Pensão de alimentos: saiba tudo

03-11-2019

A pensão de alimentos é um direito do tutor da guarda do filho de um casal para ter ajuda nas despesas do mesmo.

Quando os pais se separam e existe um ou mais menores a cargo, caso a guarda não seja partilhada e fique a cargo de um dos progenitores, o outro progenitor tem o direito de solicitar uma pensão de alimentos para ajudar nas despesas do menor enquanto este for dependente.

Pensão de alimentos

O que é?

A pensão de alimentos é uma prestação paga em dinheiro, mensalmente, para ajudar nas despesas de menores, crianças ou jovens até aos 25 anos de idade que estejam à guarda de um dos pais.

Até 2015, era apenas obrigatório esta pensão ser paga até a criança completar os 18 anos de idade. No entanto, após a entrada em vigor da Lei n.º 122/2015, de 1 de setembro, o jovem passa a receber a pensão de alimentos até completar os 25 anos de idade, idade na qual a lei considera que a mãe/pai (quem detiver a guarda do jovem) ainda precisa de ajuda monetária para a substência do filho.

Contudo, nem sempre isto é aplicável. De acordo com o art. 1905.º, n.º 2 do Código Civil, o pai ou mãe pode pedir para deixar de pagar a pensão de alimentos, caso se verifique uma destas 3 situações:

  • Quando está concluído o processo de educação ou formação profissional do filho;
  • Quando o filho interrompeu, voluntariamente, o processo de educação ou formação profissional;
  • Não faz sentido a exigência do pagamento da pensão de alimentos - acontece em várias situações, como, por exemplo, quando o filho beneficiário da pensão tem outros meios de se sustento).

Quando se aplica?

A pensão de alimentos aplica-se em caso de divórcio, separação, ou quando os pais não são casados e não vivem em união de facto. Nestes casos, é necessário que o progenitor que não tem a guarda do menor contribua para as despesas do mesmo (responsabilidade parental). Se os pais não chegarem a acordo, a fixação do valor a pagar é decidida em sede de tribunal.

Como calcular

O cálculo da pensão de alimentos - por esta designação, entende-se tudo o que é indispensável à vida do filho, como habitação, educação e vestuário - é realizado tendo em conta os rendimentos dos pais e as despesas que a pessoa que tem a guarda do menor tem com o mesmo.
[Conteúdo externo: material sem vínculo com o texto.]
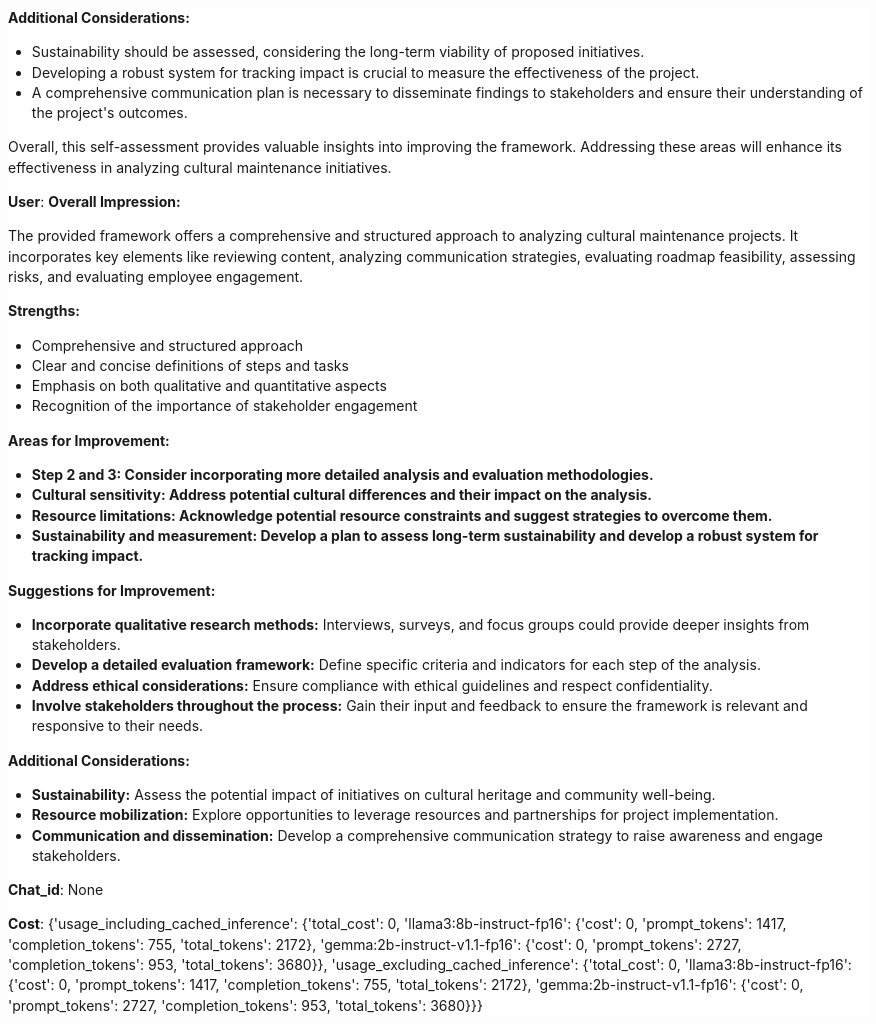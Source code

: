 **Additional Considerations:**

* Sustainability should be assessed, considering the long-term viability of proposed initiatives.
* Developing a robust system for tracking impact is crucial to measure the effectiveness of the project.
* A comprehensive communication plan is necessary to disseminate findings to stakeholders and ensure their understanding of the project's outcomes.

Overall, this self-assessment provides valuable insights into improving the framework. Addressing these areas will enhance its effectiveness in analyzing cultural maintenance initiatives.

**User**: **Overall Impression:**

The provided framework offers a comprehensive and structured approach to analyzing cultural maintenance projects. It incorporates key elements like reviewing content, analyzing communication strategies, evaluating roadmap feasibility, assessing risks, and evaluating employee engagement.

**Strengths:**

* Comprehensive and structured approach
* Clear and concise definitions of steps and tasks
* Emphasis on both qualitative and quantitative aspects
* Recognition of the importance of stakeholder engagement

**Areas for Improvement:**

* **Step 2 and 3: Consider incorporating more detailed analysis and evaluation methodologies.**
* **Cultural sensitivity: Address potential cultural differences and their impact on the analysis.**
* **Resource limitations: Acknowledge potential resource constraints and suggest strategies to overcome them.**
* **Sustainability and measurement: Develop a plan to assess long-term sustainability and develop a robust system for tracking impact.**

**Suggestions for Improvement:**

* **Incorporate qualitative research methods:** Interviews, surveys, and focus groups could provide deeper insights from stakeholders.
* **Develop a detailed evaluation framework:** Define specific criteria and indicators for each step of the analysis.
* **Address ethical considerations:** Ensure compliance with ethical guidelines and respect confidentiality.
* **Involve stakeholders throughout the process:** Gain their input and feedback to ensure the framework is relevant and responsive to their needs.

**Additional Considerations:**

* **Sustainability:** Assess the potential impact of initiatives on cultural heritage and community well-being.
* **Resource mobilization:** Explore opportunities to leverage resources and partnerships for project implementation.
* **Communication and dissemination:** Develop a comprehensive communication strategy to raise awareness and engage stakeholders.

**Chat_id**: None

**Cost**: {'usage_including_cached_inference': {'total_cost': 0, 'llama3:8b-instruct-fp16': {'cost': 0, 'prompt_tokens': 1417, 'completion_tokens': 755, 'total_tokens': 2172}, 'gemma:2b-instruct-v1.1-fp16': {'cost': 0, 'prompt_tokens': 2727, 'completion_tokens': 953, 'total_tokens': 3680}}, 'usage_excluding_cached_inference': {'total_cost': 0, 'llama3:8b-instruct-fp16': {'cost': 0, 'prompt_tokens': 1417, 'completion_tokens': 755, 'total_tokens': 2172}, 'gemma:2b-instruct-v1.1-fp16': {'cost': 0, 'prompt_tokens': 2727, 'completion_tokens': 953, 'total_tokens': 3680}}}
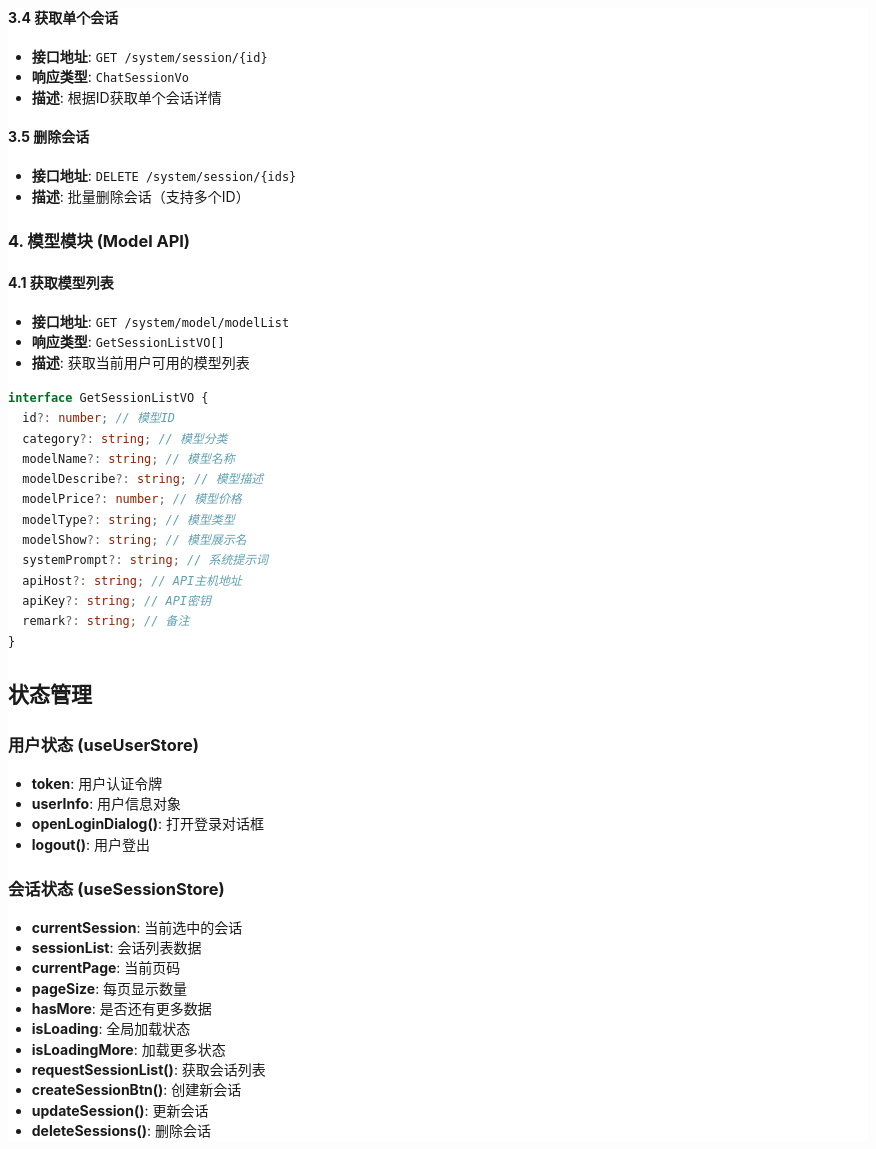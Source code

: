 #### 3.4 获取单个会话
- **接口地址**: `GET /system/session/{id}`
- **响应类型**: `ChatSessionVo`
- **描述**: 根据ID获取单个会话详情

#### 3.5 删除会话
- **接口地址**: `DELETE /system/session/{ids}`
- **描述**: 批量删除会话（支持多个ID）

### 4. 模型模块 (Model API)

#### 4.1 获取模型列表
- **接口地址**: `GET /system/model/modelList`
- **响应类型**: `GetSessionListVO[]`
- **描述**: 获取当前用户可用的模型列表

```typescript
interface GetSessionListVO {
  id?: number; // 模型ID
  category?: string; // 模型分类
  modelName?: string; // 模型名称
  modelDescribe?: string; // 模型描述
  modelPrice?: number; // 模型价格
  modelType?: string; // 模型类型
  modelShow?: string; // 模型展示名
  systemPrompt?: string; // 系统提示词
  apiHost?: string; // API主机地址
  apiKey?: string; // API密钥
  remark?: string; // 备注
}
```

## 状态管理

### 用户状态 (useUserStore)
- **token**: 用户认证令牌
- **userInfo**: 用户信息对象
- **openLoginDialog()**: 打开登录对话框
- **logout()**: 用户登出

### 会话状态 (useSessionStore)
- **currentSession**: 当前选中的会话
- **sessionList**: 会话列表数据
- **currentPage**: 当前页码
- **pageSize**: 每页显示数量
- **hasMore**: 是否还有更多数据
- **isLoading**: 全局加载状态
- **isLoadingMore**: 加载更多状态
- **requestSessionList()**: 获取会话列表
- **createSessionBtn()**: 创建新会话
- **updateSession()**: 更新会话
- **deleteSessions()**: 删除会话
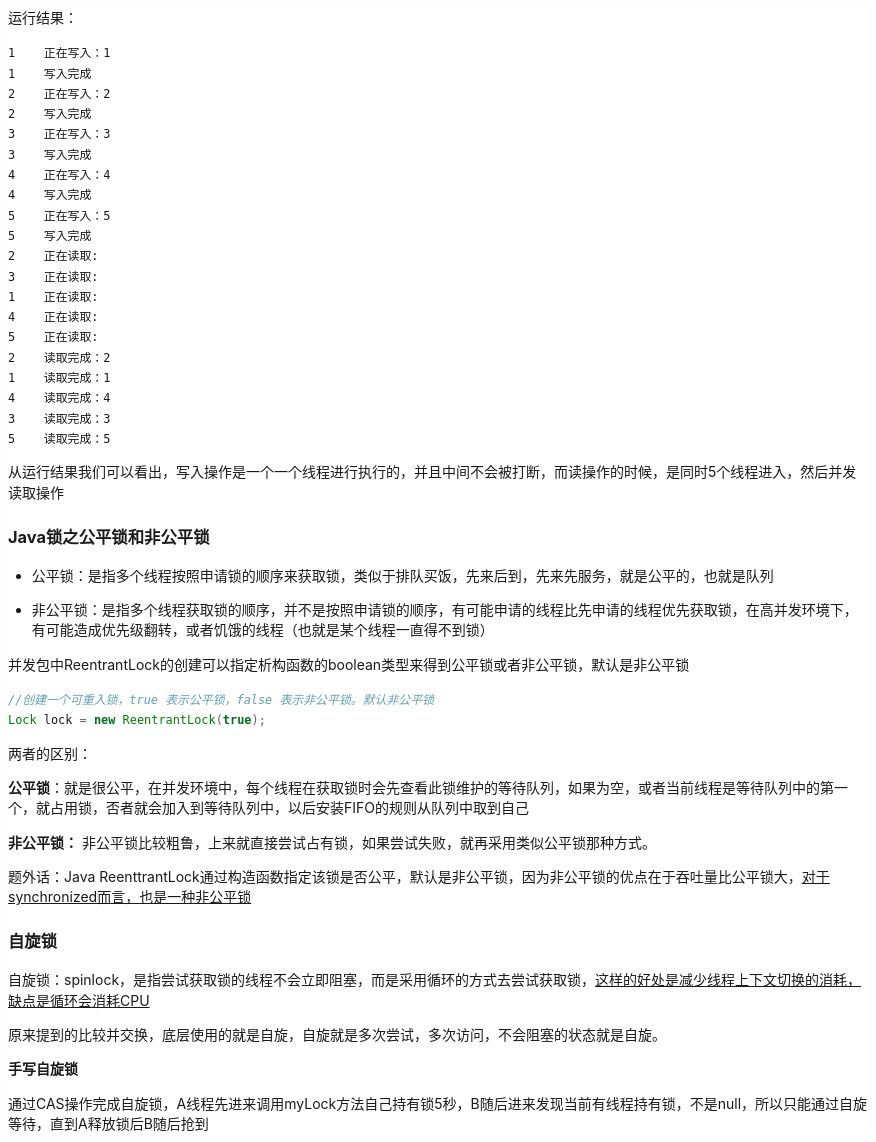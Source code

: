 运行结果：

```
1	 正在写入：1
1	 写入完成
2	 正在写入：2
2	 写入完成
3	 正在写入：3
3	 写入完成
4	 正在写入：4
4	 写入完成
5	 正在写入：5
5	 写入完成
2	 正在读取:
3	 正在读取:
1	 正在读取:
4	 正在读取:
5	 正在读取:
2	 读取完成：2
1	 读取完成：1
4	 读取完成：4
3	 读取完成：3
5	 读取完成：5
```

从运行结果我们可以看出，写入操作是一个一个线程进行执行的，并且中间不会被打断，而读操作的时候，是同时5个线程进入，然后并发读取操作

###  Java锁之公平锁和非公平锁

* 公平锁：是指多个线程按照申请锁的顺序来获取锁，类似于排队买饭，先来后到，先来先服务，就是公平的，也就是队列

* 非公平锁：是指多个线程获取锁的顺序，并不是按照申请锁的顺序，有可能申请的线程比先申请的线程优先获取锁，在高并发环境下，有可能造成优先级翻转，或者饥饿的线程（也就是某个线程一直得不到锁）

并发包中ReentrantLock的创建可以指定析构函数的boolean类型来得到公平锁或者非公平锁，默认是非公平锁

```java
//创建一个可重入锁，true 表示公平锁，false 表示非公平锁。默认非公平锁
Lock lock = new ReentrantLock(true);
```

两者的区别：

**公平锁**：就是很公平，在并发环境中，每个线程在获取锁时会先查看此锁维护的等待队列，如果为空，或者当前线程是等待队列中的第一个，就占用锁，否者就会加入到等待队列中，以后安装FIFO的规则从队列中取到自己

**非公平锁：** 非公平锁比较粗鲁，上来就直接尝试占有锁，如果尝试失败，就再采用类似公平锁那种方式。

题外话：Java ReenttrantLock通过构造函数指定该锁是否公平，默认是非公平锁，因为非公平锁的优点在于吞吐量比公平锁大，<u>对于synchronized而言，也是一种非公平锁</u>

### 自旋锁

自旋锁：spinlock，是指尝试获取锁的线程不会立即阻塞，而是采用循环的方式去尝试获取锁，<u>这样的好处是减少线程上下文切换的消耗，缺点是循环会消耗CPU</u>

原来提到的比较并交换，底层使用的就是自旋，自旋就是多次尝试，多次访问，不会阻塞的状态就是自旋。

**手写自旋锁**

通过CAS操作完成自旋锁，A线程先进来调用myLock方法自己持有锁5秒，B随后进来发现当前有线程持有锁，不是null，所以只能通过自旋等待，直到A释放锁后B随后抢到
Se os pais não chegarem a acordo, a fixação do valor a pagar é decidida em sede de tribunal. Na lei, não existe nenhum critério específico para calcular o valor da pensão de alimentos, sendo os tribunais responsáveis pela determinação do montante. Para tal, podem guiar-se por "critérios de equidade, avaliando, caso a caso, a contribuição devida por cada um dos pais, que estão obrigados a contribuir para o sustento dos filhos em igual medida (isto é, o esforço económico de ambos para a criação dos filhos deve ser proporcionalmente idêntico)", explica Andrea Guerreiro, Mestre em Direito Fiscal no jornal Economias.

Todos os anos, o valor da pensão de alimentos é atualizado, acompanhando a inflação, normalmente com um acréscimo ronda os 3%.

Quando o progenitor não cumpre o pagamento da pensão de alimentos

Se houver falha no pagamento da pensão de alimentos, fique a saber que pode recorrer ao Fundo de Garantia de Alimentos Devidos a Menores (FGADM), que garante o pagamento da prestação até o jovem fazer 18 anos.

No entanto, a atribuição desta prestação social depende da situação e das condições do agregado familiar, bem como das provas anuais a que são obrigadados a fazer e do cumprimento ou incumprimento do pagamento de pensão de alimentos do progenitor.

Para ter acesso a este apoio social obriga existem certos requisitos que têm de ser cumpridos:

  • Incumprimento do progenitor do devedor;
  • Menor e representante legal residirem em Portugal;
  • A capitação de rendimentos do respetivo agregado familiar não ser superior ao valor do Indexante dos Apoios Sociais, com a sigla IAS (435,76€);
  • O valor das prestações não pode ser superior a 1 IAS por cada devedor por mês.

Cumpridas estas condições, o apoio será pago no primeiro dia do mês seguinte ao da decisão do tribunal, sendo posteriormente efetuados por transferência bancária ou por vale postal a partir do dia 23 de cada mês.

Atenção:

O artigo 250º do Código Penal atribui à violação da obrigação de pagamento de pensão de alimentos um crime semipúblico, explicando que quem, estiver legalmente obrigado a pagar este apoio e tenha condições para o fazer e não cumprir essa obrigação, é punido com pena de prisão até dois anos.